User:Mdewman6/sandbox3
Mission type | Uranus orbiter |
---|---|
Operator | NASA |
Mission duration | Cruise: 13.4 years Science phase: 4.5 years[1] |
Spacecraft properties | |
Launch mass | 7,235 kg (15,950 lb)[1] |
Dry mass | 2,756 kg (6,076 lb)[1] |
Payload mass | 60.5 kg (133 lb) plus 19.7 kg (43 lb) atmospheric probe[1] |
Dimensions | Height: 7.1 m (23 ft) Diameter: less than 5 m (16 ft)[1] |
Power | 735 W (0.986 hp) from 3 Mod1 Next-Generation Radioisotope thermoelectric generators[1] |
Start of mission | |
Launch date | 2031 (proposed)[1] |
Rocket | Falcon Heavy Expendable (proposed)[1] |
Launch site | Cape Canaveral AFS |
Flyby of Earth (gravity assist) | |
Closest approach | 2033 |
Distance | 450 km (280 mi) |
Flyby of Jupiter (gravity assist) | |
Closest approach | 2035 |
Distance | 370,000 km (230,000 mi) |
Uranus orbiter | |
Orbital insertion | 2044 (proposed)[1] |
Uranus atmospheric probe | |
Atmospheric entry | 2045 (proposed)[1] |
Uranus Orbiter and Probe is an orbiter mission concept to study Uranus and its moons.[1] The orbiter would also launch an atmospheric probe to characterize Uranus's atmosphere.
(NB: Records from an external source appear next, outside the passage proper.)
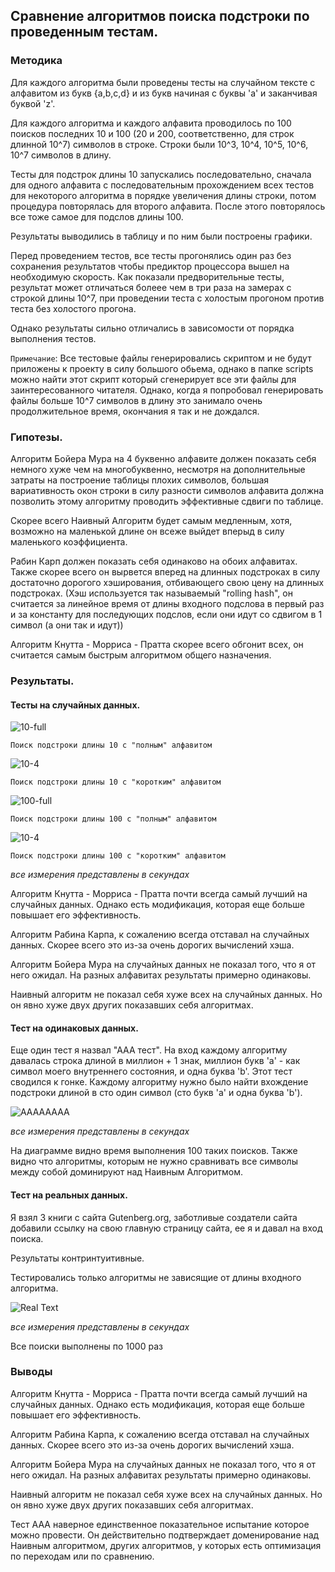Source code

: ## Сравнение алгоритмов поиска подстроки по проведенным тестам.

### Методика

Для каждого алгоритма были проведены тесты на случайном тексте с алфавитом из
букв {a,b,c,d} и из букв начиная с буквы 'a' и заканчивая буквой 'z'.

Для каждого алгоритма и каждого алфавита проводилось по 100 поисков последних 10 и 100
(20 и 200, соответственно, для строк длинной 10^7) символов в строке. Строки были 10^3, 10^4, 10^5, 10^6, 10^7
символов в длину.

Тесты для подстрок длины 10 запускались последовательно, сначала для одного алфавита с последовательным
прохождением всех тестов для некоторого алгоритма в порядке увеличения длины строки, потом процедура
повторялась для второго алфавита. После этого повторялось все тоже самое для подслов длины 100.

Результаты выводились в таблицу и по ним были построены графики.

Перед проведением тестов, все тесты прогонялись один раз без сохранения результатов
чтобы предиктор процессора вышел на необходимую скорость. Как показали предворительные тесты,
результат может отличаться болеее чем в три раза на замерах с строкой длины 10^7, при
проведении теста с холостым прогоном против теста без холостого прогона.

Однако результаты сильно отличались в зависомости от порядка выполнения тестов.

`Примечание`:
Все тестовые файлы генерировались скриптом и не будут приложены к проекту в силу большого обьема, однако в папке scripts можно найти этот скрипт который сгенерирует все эти файлы для заинтересованного читателя. Однако, когда я попробовал генерировать файлы больше 10^7 символов в длину это занимало очень продолжительное время, окончания я так и не дождался.

### Гипотезы.

Алгоритм Бойера Мура на 4 буквенно алфавите должен показать себя немного хуже чем на многобуквенно, несмотря на дополнительные затраты на построение таблицы плохих символов, большая вариативность окон строки в силу разности символов алфавита должна позволить этому алгоритму проводить эффективные сдвиги по таблице.

Скорее всего Наивный Алгоритм будет самым медленным, хотя, возможно на маленькой длине он всеже выйдет вперыд в силу маленького коэффициента.

Рабин Карп должен показать себя одинаково на обоих алфавитах. Также скорее всего он вырвется вперед на длинных подстроках в силу достаточно дорогого хэширования, отбивающего свою цену на длинных подстроках. (Хэш используется так называемый "rolling hash", он считается за линейное время от длины входного подслова в первый раз и за константу для последующих подслов, если они идут со сдвигом в 1 символ (а они так и идут))

Алгоритм Кнутта - Морриса - Пратта скорее всего обгонит всех, он считается самым быстрым алгоритмом общего назначения.

### Результаты.
#### Тесты на случайных данных.

<!--![10-30](/img/needle10letters30.png)-->
![10-full](/img/FA10LN.png)

`Поиск подстроки длины 10 с "полным" алфавитом`

<!--![10-4](/img/needle10letters4.png)-->
![10-4](/img/4LA10LN.png)

`Поиск подстроки длины 10 с "коротким" алфавитом`

<!--![100-30](/img/needle100letters30.png)-->
![100-full](/img/FA100LN.png)

`Поиск подстроки длины 100 с "полным" алфавитом`

<!--![100-4](/img/needle100letters4.png)-->
![10-4](/img/4LA100LN.png)

`Поиск подстроки длины 100 с "коротким" алфавитом`

*все измерения представлены в секундах*

Алгоритм Кнутта - Морриса - Пратта почти всегда самый лучший на случайных данных. Однако есть модификация, которая еще больше повышает его эффективность.

Алгоритм Рабина Карпа, к сожалению всегда отставал на случайных данных. Скорее всего это из-за очень дорогих вычислений хэша.

Алгоритм Бойера Мура на случайных данных не показал того, что я от него ожидал. На разных алфавитах результаты примерно одинаковы.

Наивный алгоритм не показал себя хуже всех на случайных данных. Но он явно хуже двух других показавших себя алгоритмах.

#### Тест на одинаковых данных.

Еще один тест я назвал "ААА тест". На вход каждому алгоритму давалась строка длиной в миллион + 1 знак, миллион букв 'a' - как символ моего внутреннего состояния, и одна буква 'b'. Этот тест сводился к гонке. Каждому алгоритму нужно было найти вхождение подстроки длиной в сто один символ (сто букв 'a' и одна буква 'b').

![AAAAAAAA](/img/AAAtest.png)

*все измерения представлены в секундах*

На диаграмме видно время выполнения 100 таких поисков.
Также видно что алгоритмы, которым не нужно сравнивать все символы между собой доминируют над Наивным Алгоритмом.

#### Тест на реальных данных.

Я взял 3 книги с сайта Gutenberg.org, заботливые создатели сайта добавили ссылку на свою главную страницу сайта, ее я и давал на вход поиска.

Результаты контринтуитивные.

Тестировались только алгоритмы не зависящие от длины входного алгоритма.

![Real Text](/img/RealText.png)

*все измерения представлены в секундах*

Все поиски выполнены по 1000 раз

### Выводы

Алгоритм Кнутта - Морриса - Пратта почти всегда самый лучший на случайных данных. Однако есть модификация, которая еще больше повышает его эффективность.

Алгоритм Рабина Карпа, к сожалению всегда отставал на случайных данных. Скорее всего это из-за очень дорогих вычислений хэша.

Алгоритм Бойера Мура на случайных данных не показал того, что я от него ожидал. На разных алфавитах результаты примерно одинаковы.

Наивный алгоритм не показал себя хуже всех на случайных данных. Но он явно хуже двух других показавших себя алгоритмах.

Тест ААА наверное единственное показательное испытание которое можно провести. Он действительно подтверждает доменирование над Наивным алгоритмом, других алгоритмов, у которых есть оптимизация по переходам или по сравнению.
The concept is being developed as a potential large strategic science mission for NASA. The current proposal targets a launch in 2031 using a Falcon Heavy expendable launch vehicle with a gravity assist at Jupiter allowing arrival at Uranus in 2045. The science phase would last 4.5 years and include multiple flybys of each of the major moons.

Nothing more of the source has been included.